Sighnaghi is the most attractive town in Kakheti and has a distinctly Italianate feel to it. Set on a hill 60km southeast of Telavi, the town was developed (over earlier ruins) in the 18th century by King Erekle II, in part as a refuge for the area’s populace against Lezgin and Persian attacks. The name Sighnaghi comes from the Turkish word for ‘shelter’, siğinak. Each of the six entrances in Erekle’s 23 tower walls was named after a local village. Erekle invited Armenian artisans and tradespeople to live here, and by the 19th century Sighnaghi was one of Georgia’s leading trading centres. Three-quarters of its houses still date from the 17th, 18th and 19th centuries and a large part of its 4km defensive wall still stands.
Today Sighnaghi is being ambitiously developed into a tourism hub for Kakheti, with an emphasis on wine. It is already the scene of a big wine festival one weekend each October. In 2007 a huge government-sponsored renovation programme turned the town centre into one great building site, making it hard to determine what the place would eventually look like. But the renovation will maintain the town’s original style, with its handsome galleried houses built around a series of appealing small squares. In the pipeline are new family-style cellar restaurants, wine-tasting halls, new hotels and other accommodation, a government-run tourist information office, and new museums. All being well it will retain its charm with the addition of new facilities.

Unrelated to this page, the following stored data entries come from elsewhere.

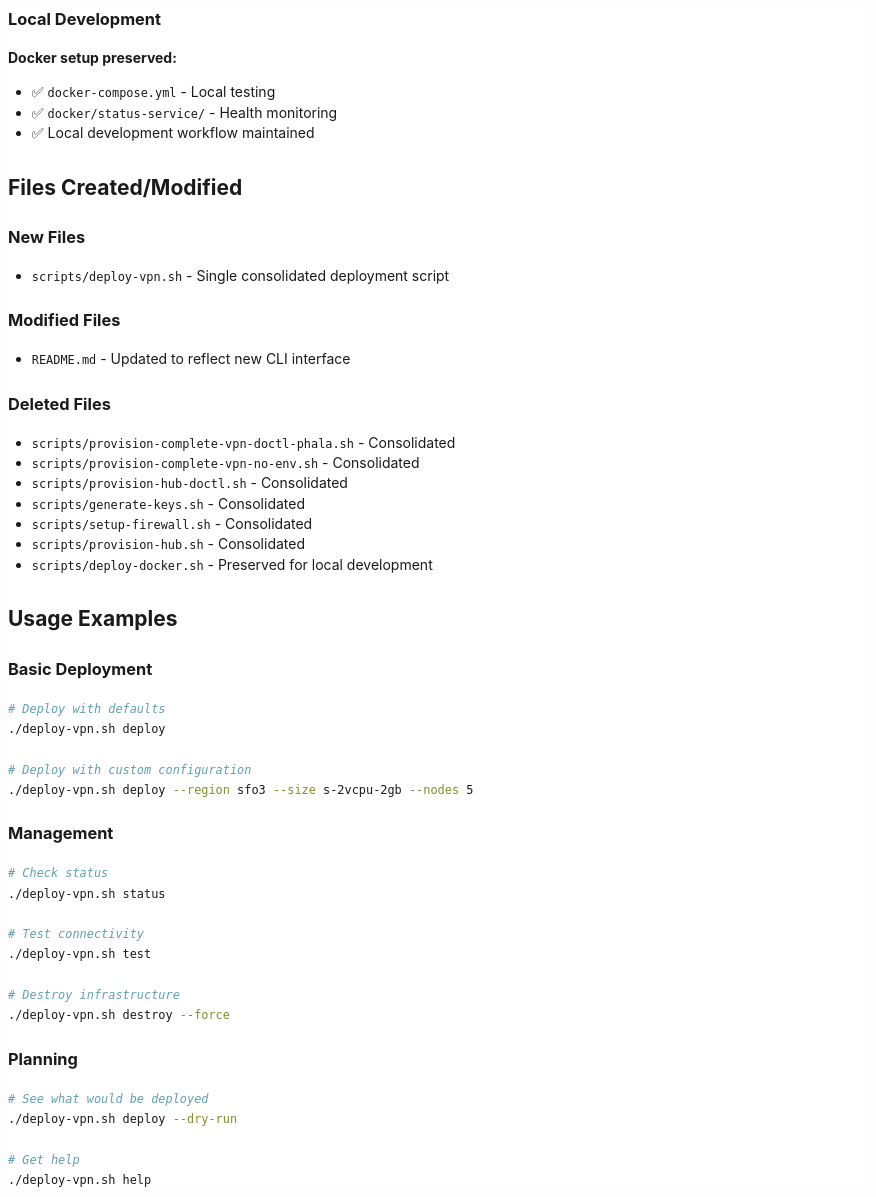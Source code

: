 ### Local Development

**Docker setup preserved:**
- ✅ `docker-compose.yml` - Local testing
- ✅ `docker/status-service/` - Health monitoring
- ✅ Local development workflow maintained

## Files Created/Modified

### New Files
- `scripts/deploy-vpn.sh` - Single consolidated deployment script

### Modified Files
- `README.md` - Updated to reflect new CLI interface

### Deleted Files
- `scripts/provision-complete-vpn-doctl-phala.sh` - Consolidated
- `scripts/provision-complete-vpn-no-env.sh` - Consolidated
- `scripts/provision-hub-doctl.sh` - Consolidated
- `scripts/generate-keys.sh` - Consolidated
- `scripts/setup-firewall.sh` - Consolidated
- `scripts/provision-hub.sh` - Consolidated
- `scripts/deploy-docker.sh` - Preserved for local development

## Usage Examples

### Basic Deployment
```bash
# Deploy with defaults
./deploy-vpn.sh deploy

# Deploy with custom configuration
./deploy-vpn.sh deploy --region sfo3 --size s-2vcpu-2gb --nodes 5
```

### Management
```bash
# Check status
./deploy-vpn.sh status

# Test connectivity
./deploy-vpn.sh test

# Destroy infrastructure
./deploy-vpn.sh destroy --force
```

### Planning
```bash
# See what would be deployed
./deploy-vpn.sh deploy --dry-run

# Get help
./deploy-vpn.sh help
```
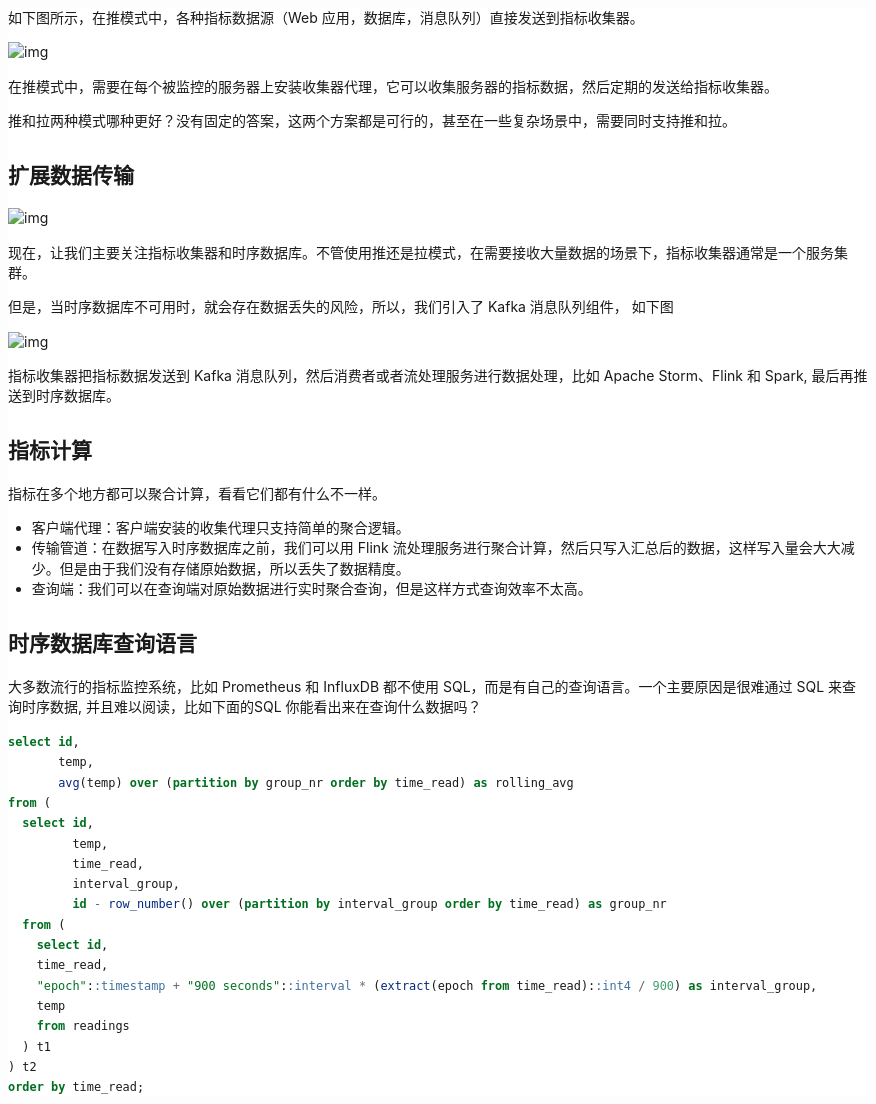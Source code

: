 如下图所示，在推模式中，各种指标数据源（Web 应用，数据库，消息队列）直接发送到指标收集器。

![img](https://blog-1259586045.cos.ap-shanghai.myqcloud.com/20220704214959.png)

在推模式中，需要在每个被监控的服务器上安装收集器代理，它可以收集服务器的指标数据，然后定期的发送给指标收集器。

推和拉两种模式哪种更好？没有固定的答案，这两个方案都是可行的，甚至在一些复杂场景中，需要同时支持推和拉。

## 扩展数据传输

![img](https://blog-1259586045.cos.ap-shanghai.myqcloud.com/20220704221312.png)

现在，让我们主要关注指标收集器和时序数据库。不管使用推还是拉模式，在需要接收大量数据的场景下，指标收集器通常是一个服务集群。

但是，当时序数据库不可用时，就会存在数据丢失的风险，所以，我们引入了 Kafka 消息队列组件， 如下图

![img](https://blog-1259586045.cos.ap-shanghai.myqcloud.com/20220704222623.png)

指标收集器把指标数据发送到 Kafka 消息队列，然后消费者或者流处理服务进行数据处理，比如 Apache Storm、Flink 和 Spark, 最后再推送到时序数据库。

## 指标计算

指标在多个地方都可以聚合计算，看看它们都有什么不一样。

- 客户端代理：客户端安装的收集代理只支持简单的聚合逻辑。
- 传输管道：在数据写入时序数据库之前，我们可以用 Flink 流处理服务进行聚合计算，然后只写入汇总后的数据，这样写入量会大大减少。但是由于我们没有存储原始数据，所以丢失了数据精度。
- 查询端：我们可以在查询端对原始数据进行实时聚合查询，但是这样方式查询效率不太高。

## 时序数据库查询语言

大多数流行的指标监控系统，比如 Prometheus 和 InfluxDB 都不使用 SQL，而是有自己的查询语言。一个主要原因是很难通过 SQL 来查询时序数据, 并且难以阅读，比如下面的SQL 你能看出来在查询什么数据吗？

```sql
select id,
       temp,
       avg(temp) over (partition by group_nr order by time_read) as rolling_avg
from (
  select id,
         temp,
         time_read,
         interval_group,
         id - row_number() over (partition by interval_group order by time_read) as group_nr
  from (
    select id,
    time_read,
    "epoch"::timestamp + "900 seconds"::interval * (extract(epoch from time_read)::int4 / 900) as interval_group,
    temp
    from readings
  ) t1
) t2
order by time_read;
```

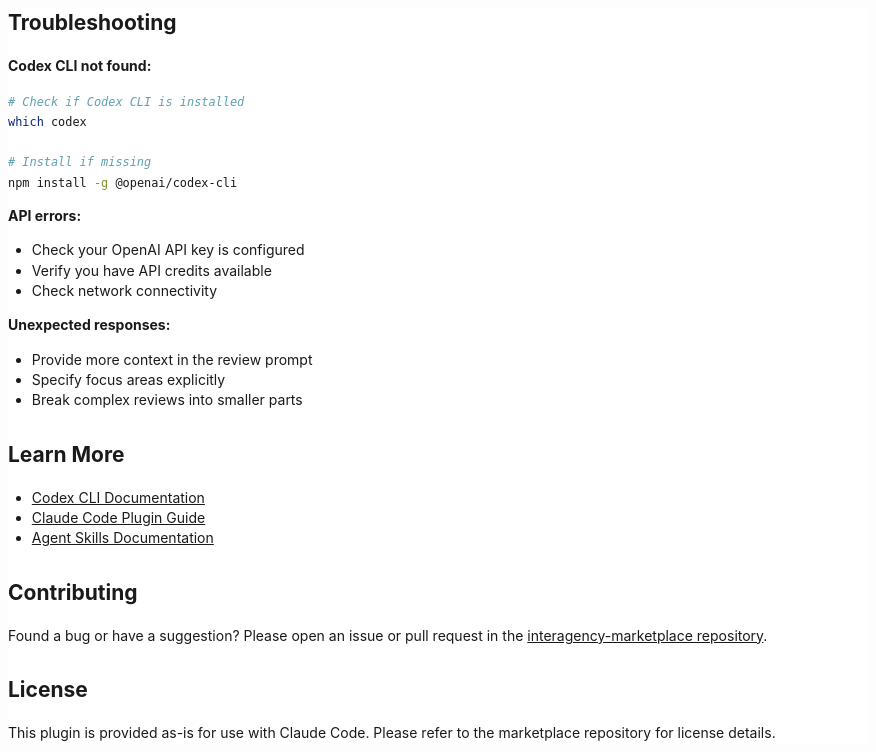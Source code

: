 
## Troubleshooting

**Codex CLI not found:**
```bash
# Check if Codex CLI is installed
which codex

# Install if missing
npm install -g @openai/codex-cli
```

**API errors:**
- Check your OpenAI API key is configured
- Verify you have API credits available
- Check network connectivity

**Unexpected responses:**
- Provide more context in the review prompt
- Specify focus areas explicitly
- Break complex reviews into smaller parts

## Learn More

- [Codex CLI Documentation](https://github.com/openai/codex-cli)
- [Claude Code Plugin Guide](https://docs.claude.com/en/docs/claude-code/plugins)
- [Agent Skills Documentation](https://docs.claude.com/en/docs/claude-code/skills)

## Contributing

Found a bug or have a suggestion? Please open an issue or pull request in the [interagency-marketplace repository](https://github.com/mistakeknot/interagency-marketplace).

## License

This plugin is provided as-is for use with Claude Code. Please refer to the marketplace repository for license details.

Set among wooded hills dotted with cypresses, the town has wonderful views of the Alazani valley and the Caucasus beyond. The main section of the 18th-century walls runs along the hilltop on the northeast side of town, where you can enter the tiny Stepan Tsminda (St Stephen’s) Church inside one of the towers on Chavchavadze. Lower down, on the northeast side of town, is the handsome 19th-century Tsminda Giorgi (St George’s) Church.